The Penrose experiment is a theoretical process introduced by mathematical physicist Roger Penrose in 1969. It focuses on a region surrounding a black hole known as the ergosphere, which is just outside the event horizon.
In black holes, the event horizon is the region where the gravitational pull is at its strongest. Located beyond the event horizon is a region where space-time gets twisted as it gets dragged into the black hole. This effect, known as frame-dragging, occurs within the ergosphere.
According to Penrose’s calculations, objects within the ergosphere can sometimes escape the pull of the event horizon and get flung out into space. As it gets kicked out, the object gains additional energy from the event horizon. Penrose estimated that the objects that are able to escape gain about 21% more energy.
Recently, physicists from the University of Glasgow’s School of Physics and Astronomy in Scotland conducted a new study based on Penrose’s experiment. To see if objects ejected from the event horizon carry additional energy, the researchers simulated the conditions of a black hole.
Their model consisted of a ring of speakers installed around a rotating sound absorber made out of a foam disc. The absorber represented the center of the black hole, while the speakers twisted the sound waves to simulate the effect of the event horizon.
Microphones were then placed on both sides of the absorber to detect the sound waves passing through the foam disc. If the pitch and amplitude of the sound waves changed as they go through the disc, then this would mean that they are leaving the model with additional energy, just like in Penrose’s theory.
“The twisted sound waves change their pitch when measured from the point of view of the rotating surface,” Marion Cromb, the lead author of the study, said in a statement. “If the surface rotates fast enough then the sound frequency can do something very strange - it can go from a positive frequency to a negative one, and in doing so steal some energy from the rotation of the surface.”
After carrying out the experiment, the researchers detected a significant change in the pitch of the sound waves. They noted that the sound waves became 30 percent louder, indicating that they were picking up additional energy.

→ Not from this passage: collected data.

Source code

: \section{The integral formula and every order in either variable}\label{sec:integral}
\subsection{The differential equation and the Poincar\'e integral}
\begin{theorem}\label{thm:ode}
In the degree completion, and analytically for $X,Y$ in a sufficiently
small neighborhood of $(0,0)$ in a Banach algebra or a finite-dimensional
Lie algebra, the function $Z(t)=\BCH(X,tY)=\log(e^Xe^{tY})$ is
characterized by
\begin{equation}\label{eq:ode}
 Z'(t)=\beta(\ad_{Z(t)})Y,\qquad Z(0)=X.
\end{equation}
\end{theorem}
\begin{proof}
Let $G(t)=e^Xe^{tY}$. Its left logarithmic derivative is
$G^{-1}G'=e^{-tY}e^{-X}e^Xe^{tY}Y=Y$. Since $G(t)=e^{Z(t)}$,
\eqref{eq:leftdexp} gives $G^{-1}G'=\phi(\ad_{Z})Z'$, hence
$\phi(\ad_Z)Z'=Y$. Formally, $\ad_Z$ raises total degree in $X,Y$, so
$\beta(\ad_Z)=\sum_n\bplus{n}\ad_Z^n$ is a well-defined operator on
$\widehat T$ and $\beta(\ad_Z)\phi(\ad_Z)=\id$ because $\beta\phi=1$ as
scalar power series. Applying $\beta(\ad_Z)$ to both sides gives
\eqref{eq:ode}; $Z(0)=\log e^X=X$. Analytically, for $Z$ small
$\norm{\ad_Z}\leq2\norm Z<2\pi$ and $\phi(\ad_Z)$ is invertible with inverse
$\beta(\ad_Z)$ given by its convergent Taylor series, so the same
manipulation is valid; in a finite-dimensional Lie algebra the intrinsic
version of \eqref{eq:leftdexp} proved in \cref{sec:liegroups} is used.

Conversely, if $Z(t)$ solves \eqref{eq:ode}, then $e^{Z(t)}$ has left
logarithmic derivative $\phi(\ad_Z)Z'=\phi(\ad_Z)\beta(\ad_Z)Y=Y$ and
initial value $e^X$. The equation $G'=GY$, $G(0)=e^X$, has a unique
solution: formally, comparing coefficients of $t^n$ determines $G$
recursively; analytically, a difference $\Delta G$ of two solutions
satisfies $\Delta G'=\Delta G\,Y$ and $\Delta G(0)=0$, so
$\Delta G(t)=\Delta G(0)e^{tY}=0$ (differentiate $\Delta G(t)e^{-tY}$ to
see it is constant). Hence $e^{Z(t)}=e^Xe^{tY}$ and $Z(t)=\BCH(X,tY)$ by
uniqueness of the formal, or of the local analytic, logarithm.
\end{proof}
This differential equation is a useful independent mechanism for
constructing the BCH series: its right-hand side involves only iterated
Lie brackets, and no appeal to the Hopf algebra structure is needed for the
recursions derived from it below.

In actual black holes, the additional energy within the objects escaping from the event horizon can be extracted. But before this can be done, humans still have to figure out a way to safely approach a black hole.
“We're thrilled to have been able to experimentally verify some extremely odd physics a half-century after the theory was first proposed,” Daniel Faccio, the study’s co-author, stated. “It's strange to think that we've been able to confirm a half-century-old theory with cosmic origins here in our lab in the west of Scotland, but we think it will open up a lot of new avenues of scientific exploration.”
The results of the experiment conducted by the researchers were presented in a new study published in the journal Nature Physics.